ACTION ITEM:
A complete answer lists every line of the entries below where the string "said" appears.

[Opening SOURCE RECORDS section]

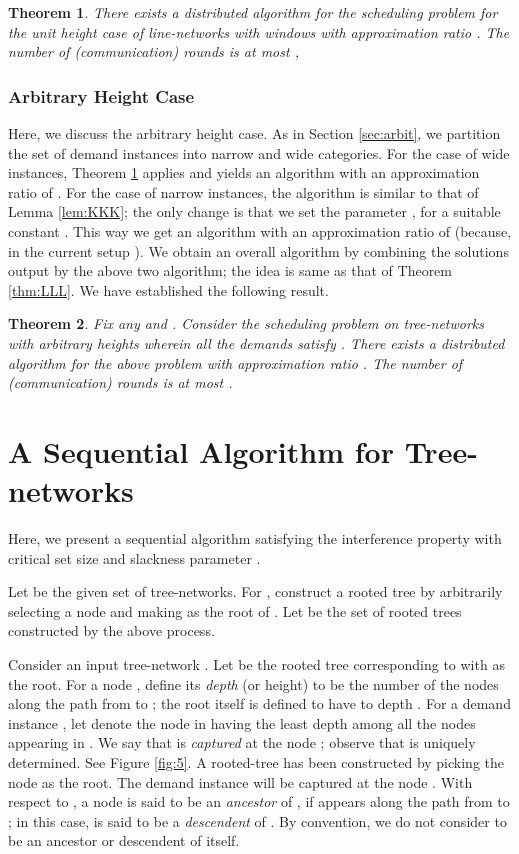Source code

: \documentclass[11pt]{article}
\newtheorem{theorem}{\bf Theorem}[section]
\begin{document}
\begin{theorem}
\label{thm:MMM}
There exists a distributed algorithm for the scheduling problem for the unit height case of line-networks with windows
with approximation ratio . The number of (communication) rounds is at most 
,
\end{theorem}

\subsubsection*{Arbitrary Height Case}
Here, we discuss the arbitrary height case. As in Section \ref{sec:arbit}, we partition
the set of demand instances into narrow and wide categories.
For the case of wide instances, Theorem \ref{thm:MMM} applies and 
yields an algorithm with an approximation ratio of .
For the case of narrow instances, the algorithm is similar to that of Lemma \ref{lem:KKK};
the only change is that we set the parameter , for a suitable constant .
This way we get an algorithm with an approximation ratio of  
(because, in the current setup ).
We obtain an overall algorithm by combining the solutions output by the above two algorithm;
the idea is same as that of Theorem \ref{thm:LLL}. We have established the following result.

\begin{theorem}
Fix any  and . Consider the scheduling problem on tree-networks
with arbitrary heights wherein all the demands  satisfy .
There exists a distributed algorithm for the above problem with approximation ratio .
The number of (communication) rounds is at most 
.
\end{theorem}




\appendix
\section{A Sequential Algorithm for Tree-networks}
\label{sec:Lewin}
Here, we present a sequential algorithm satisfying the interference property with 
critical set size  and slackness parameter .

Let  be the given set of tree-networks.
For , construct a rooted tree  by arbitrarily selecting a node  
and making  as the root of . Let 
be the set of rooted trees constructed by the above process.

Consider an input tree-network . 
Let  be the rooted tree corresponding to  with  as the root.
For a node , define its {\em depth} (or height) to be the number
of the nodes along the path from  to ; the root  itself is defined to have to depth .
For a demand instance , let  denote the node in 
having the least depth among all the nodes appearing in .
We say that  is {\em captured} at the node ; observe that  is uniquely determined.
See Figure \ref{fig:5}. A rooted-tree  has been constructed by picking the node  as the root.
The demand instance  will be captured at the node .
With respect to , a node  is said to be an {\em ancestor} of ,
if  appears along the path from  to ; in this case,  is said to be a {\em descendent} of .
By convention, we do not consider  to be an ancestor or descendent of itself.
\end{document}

[Closing SOURCE RECORDS section]

SOLUTION TO THE PROBLEM:
With respect to , a node  is said to be an {\em ancestor} of ,
if  appears along the path from  to ; in this case,  is said to be a {\em descendent} of .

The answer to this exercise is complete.